Aim of the exercise:
Wherever a picture appears, leave it out; set down everything else in the records exactly.
━━ Excerpted data
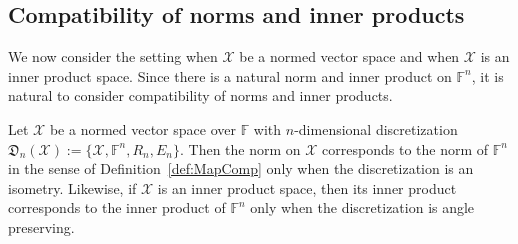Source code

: \documentclass[a4paper]{paper}
\newcommand{\discr}{\mathfrak{D}}
\newcommand{\VecSpace}[1]{\mathscr{#1}}
\newcommand{\Field}{\mathbb{F}}
\begin{document}
\subsection{Compatibility of norms and inner products}
We now consider the setting when $\VecSpace{X}$ be a normed vector space and when 
$\VecSpace{X}$ is an inner product space. Since there is a natural norm and inner product on
$\Field^{n}$, it is natural to consider compatibility of norms and inner products. 
\begin{theorem}\label{ThmNormInnerProd}
  Let $\VecSpace{X}$ be a normed vector space over $\Field$ with $n$-dimensional
  discretization $\discr_{n}(\VecSpace{X}):=\{\VecSpace{X},\Field^{n},R_{n},E_{n}\}$. 
  Then the norm on $\VecSpace{X}$ corresponds to the norm of $\Field^{n}$ 
  in the sense of Definition~\ref{def:MapComp} only when the discretization is an isometry. 
  Likewise, if $\VecSpace{X}$ is an inner product space, then its inner product corresponds to the 
  inner product of $\Field^{n}$ only when the discretization is angle preserving.
\end{theorem}
\end{document}
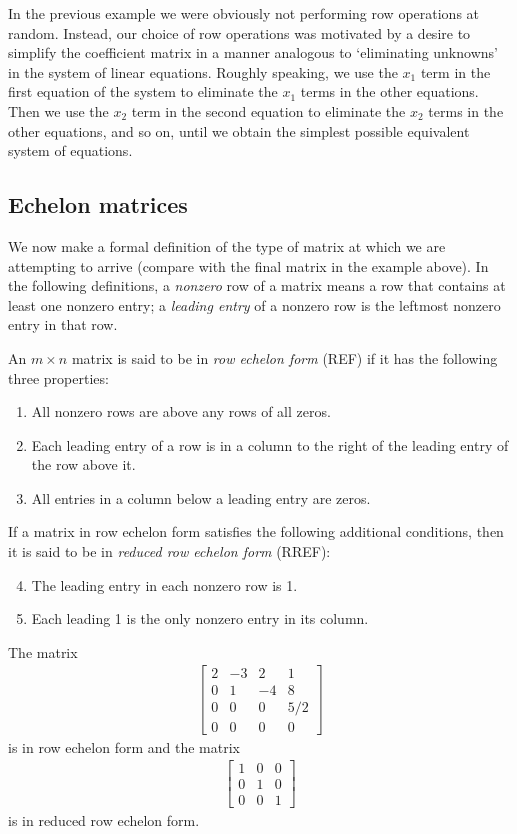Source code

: \documentclass[12pt,letterpaper,reqno]{article}
\numberwithin{equation}{section}
\newcommand{\ti}[1]{\textit{#1}}
\begin{document}
In the previous example we were obviously not performing row operations at random. Instead, our choice of row operations was motivated by a desire to simplify the coefficient matrix in a manner analogous to `eliminating unknowns' in the system of linear equations. Roughly speaking, we use the $x_1$ term in the first equation of the system to eliminate the $x_1$ terms in the other equations. Then we use the $x_2$ term in the second equation to eliminate the $x_2$ terms in the other equations, and so on, until we obtain the simplest possible equivalent system of equations. 

\subsection{Echelon matrices}
We now make a formal definition of the type of matrix at which we are attempting to arrive (compare with the final matrix in the example above). In the following definitions, a \ti{nonzero} row of a matrix means a row that contains at least one nonzero entry; a \ti{leading entry} of a nonzero row is the leftmost nonzero entry in that row.
\begin{defn}
	An $m \times n$ matrix is said to be in \ti{row echelon form} (REF) if it has the following three properties:
	\begin{enumerate}
		\item All nonzero rows are above any rows of all zeros.
		\item Each leading entry of a row is in a column to the right of the leading entry of the row above it.
		\item All entries in a column below a leading entry are zeros.
	\end{enumerate}
If a matrix in row echelon form satisfies the following additional conditions, then it is said to be in \ti{reduced row echelon form} (RREF):
\begin{enumerate}
\setcounter{enumi}{3}
	\item The leading entry in each nonzero row is 1.
	\item Each leading 1 is the only nonzero entry in its column.
\end{enumerate}
\end{defn}

\begin{example}
The matrix
\begin{align*}
	\begin{bmatrix}
	2&-3&2&1 \\
	0&1&-4&8 \\
	0&0&0&5/2 \\
	0&0&0&0
\end{bmatrix}
\end{align*}
is in row echelon form and the matrix 
\begin{align*}
	\begin{bmatrix}
	1&0&0 \\ 0 & 1 & 0 \\ 0&0&1
\end{bmatrix}
\end{align*}
is in reduced row echelon form.	
\end{example}
\end{document}
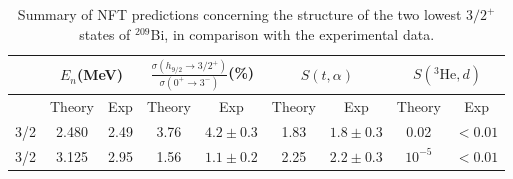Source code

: \begin{table}
	\begin{tabular}{|c|c|c|c|c|c|c|c|c|}
		\hline
		& \multicolumn{2}{|c}{$E_n$(MeV)} & \multicolumn{2}{|c}{$\frac{\sigma(h_{9/2}\rightarrow 3/2^+)}{\sigma(0^+\rightarrow 3^-)}$(\%)} & \multicolumn{2}{|c}{$S(t,\alpha)$}  & \multicolumn{2}{|c|}{$S(^3\text{He},d)$}   \\
		\hline
		&Theory  & Exp  & Theory  & Exp & Theory & Exp & Theory  & Exp  \\
		\hline
		3/2& 2.480 & 2.49  & 3.76  & $4.2\pm0.3$  & 1.83  & $1.8\pm0.3$ &0.02  & $<0.01$  \\
		3/2& 3.125 & 2.95  & 1.56 & $1.1\pm0.2$  & 2.25  & $2.2\pm0.3$ & $10^{-5}$  & $<0.01$  \\
		\hline
	\end{tabular}\caption{Summary of NFT predictions concerning the structure of the two lowest $3/2^+$ states of $^{209}$Bi, in comparison with the experimental data.}\label{tabintroC3}
\end{table}






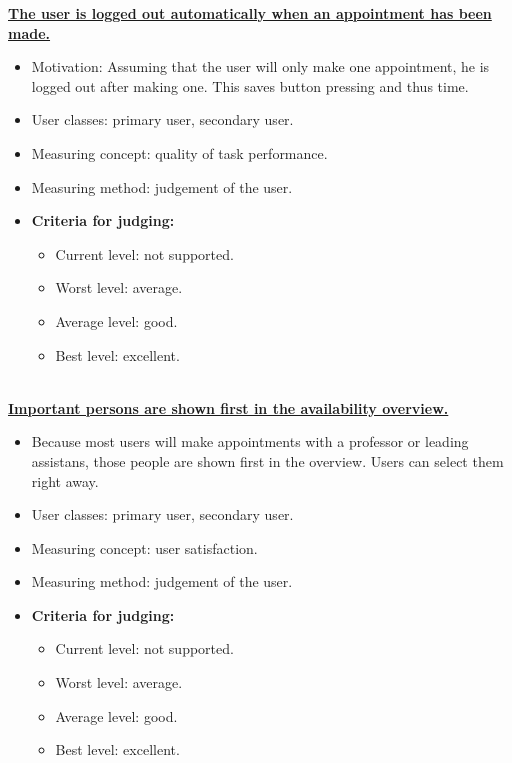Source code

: \documentclass[11pt, a4paper,svglistings]{report}
\begin{document}
\textbf{\underline{The user is logged out automatically when an appointment has been made.}}
\begin{itemize}
\item{Motivation: Assuming that the user will only make one appointment, he is logged out after making one. This saves button pressing and thus time.}
\item{User classes: primary user, secondary user.}
\item{Measuring concept: quality of task performance.}
\item{Measuring method: judgement of the user.}
\item{\textbf{Criteria for judging:}}
\begin{itemize}
\item{Current level: not supported.}
\item{Worst level: average.}
\item{Average level: good.}
\item{Best level: excellent. \\ \\}
\end{itemize}
\end{itemize}
\textbf{\underline{Important persons are shown first in the availability overview.}}
\begin{itemize}
\item{Because most users will make appointments with a professor or leading assistans, those people are shown first in the overview. Users can select them right away.}
\item{User classes: primary user, secondary user.}
\item{Measuring concept: user satisfaction.}
\item{Measuring method: judgement of the user.}
\item{\textbf{Criteria for judging:}}
\begin{itemize}
\item{Current level: not supported.}
\item{Worst level: average.}
\item{Average level: good.}
\item{Best level: excellent. \\ \\}
\end{itemize}
\end{itemize}
\end{document}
━━━━
Result:
Source code

: \documentclass[a4paper]{paper}
\newcommand{\discr}{\mathfrak{D}}
\newcommand{\VecSpace}[1]{\mathscr{#1}}
\newcommand{\Field}{\mathbb{F}}
\begin{document}
\subsection{Compatibility of norms and inner products}
We now consider the setting when $\VecSpace{X}$ be a normed vector space and when 
$\VecSpace{X}$ is an inner product space. Since there is a natural norm and inner product on
$\Field^{n}$, it is natural to consider compatibility of norms and inner products. 
\begin{theorem}\label{ThmNormInnerProd}
  Let $\VecSpace{X}$ be a normed vector space over $\Field$ with $n$-dimensional
  discretization $\discr_{n}(\VecSpace{X}):=\{\VecSpace{X},\Field^{n},R_{n},E_{n}\}$. 
  Then the norm on $\VecSpace{X}$ corresponds to the norm of $\Field^{n}$ 
  in the sense of Definition~\ref{def:MapComp} only when the discretization is an isometry. 
  Likewise, if $\VecSpace{X}$ is an inner product space, then its inner product corresponds to the 
  inner product of $\Field^{n}$ only when the discretization is angle preserving.
\end{theorem}
\end{document}
Source code

: \documentclass[12pt,letterpaper,reqno]{article}
\numberwithin{equation}{section}
\newcommand{\ti}[1]{\textit{#1}}
\begin{document}
In the previous example we were obviously not performing row operations at random. Instead, our choice of row operations was motivated by a desire to simplify the coefficient matrix in a manner analogous to `eliminating unknowns' in the system of linear equations. Roughly speaking, we use the $x_1$ term in the first equation of the system to eliminate the $x_1$ terms in the other equations. Then we use the $x_2$ term in the second equation to eliminate the $x_2$ terms in the other equations, and so on, until we obtain the simplest possible equivalent system of equations. 

\subsection{Echelon matrices}
We now make a formal definition of the type of matrix at which we are attempting to arrive (compare with the final matrix in the example above). In the following definitions, a \ti{nonzero} row of a matrix means a row that contains at least one nonzero entry; a \ti{leading entry} of a nonzero row is the leftmost nonzero entry in that row.
\begin{defn}
	An $m \times n$ matrix is said to be in \ti{row echelon form} (REF) if it has the following three properties:
	\begin{enumerate}
		\item All nonzero rows are above any rows of all zeros.
		\item Each leading entry of a row is in a column to the right of the leading entry of the row above it.
		\item All entries in a column below a leading entry are zeros.
	\end{enumerate}
If a matrix in row echelon form satisfies the following additional conditions, then it is said to be in \ti{reduced row echelon form} (RREF):
\begin{enumerate}
\setcounter{enumi}{3}
	\item The leading entry in each nonzero row is 1.
	\item Each leading 1 is the only nonzero entry in its column.
\end{enumerate}
\end{defn}

\begin{example}
The matrix
\begin{align*}
	\begin{bmatrix}
	2&-3&2&1 \\
	0&1&-4&8 \\
	0&0&0&5/2 \\
	0&0&0&0
\end{bmatrix}
\end{align*}
is in row echelon form and the matrix 
\begin{align*}
	\begin{bmatrix}
	1&0&0 \\ 0 & 1 & 0 \\ 0&0&1
\end{bmatrix}
\end{align*}
is in reduced row echelon form.	
\end{example}
\end{document}
Source code

: \begin{table}
	\begin{tabular}{|c|c|c|c|c|c|c|c|c|}
		\hline
		& \multicolumn{2}{|c}{$E_n$(MeV)} & \multicolumn{2}{|c}{$\frac{\sigma(h_{9/2}\rightarrow 3/2^+)}{\sigma(0^+\rightarrow 3^-)}$(\%)} & \multicolumn{2}{|c}{$S(t,\alpha)$}  & \multicolumn{2}{|c|}{$S(^3\text{He},d)$}   \\
		\hline
		&Theory  & Exp  & Theory  & Exp & Theory & Exp & Theory  & Exp  \\
		\hline
		3/2& 2.480 & 2.49  & 3.76  & $4.2\pm0.3$  & 1.83  & $1.8\pm0.3$ &0.02  & $<0.01$  \\
		3/2& 3.125 & 2.95  & 1.56 & $1.1\pm0.2$  & 2.25  & $2.2\pm0.3$ & $10^{-5}$  & $<0.01$  \\
		\hline
	\end{tabular}\caption{Summary of NFT predictions concerning the structure of the two lowest $3/2^+$ states of $^{209}$Bi, in comparison with the experimental data.}\label{tabintroC3}
\end{table}






Source code

: \documentclass[11pt, a4paper,svglistings]{report}
\begin{document}
\textbf{\underline{The user is logged out automatically when an appointment has been made.}}
\begin{itemize}
\item{Motivation: Assuming that the user will only make one appointment, he is logged out after making one. This saves button pressing and thus time.}
\item{User classes: primary user, secondary user.}
\item{Measuring concept: quality of task performance.}
\item{Measuring method: judgement of the user.}
\item{\textbf{Criteria for judging:}}
\begin{itemize}
\item{Current level: not supported.}
\item{Worst level: average.}
\item{Average level: good.}
\item{Best level: excellent. \\ \\}
\end{itemize}
\end{itemize}
\textbf{\underline{Important persons are shown first in the availability overview.}}
\begin{itemize}
\item{Because most users will make appointments with a professor or leading assistans, those people are shown first in the overview. Users can select them right away.}
\item{User classes: primary user, secondary user.}
\item{Measuring concept: user satisfaction.}
\item{Measuring method: judgement of the user.}
\item{\textbf{Criteria for judging:}}
\begin{itemize}
\item{Current level: not supported.}
\item{Worst level: average.}
\item{Average level: good.}
\item{Best level: excellent. \\ \\}
\end{itemize}
\end{itemize}
\end{document}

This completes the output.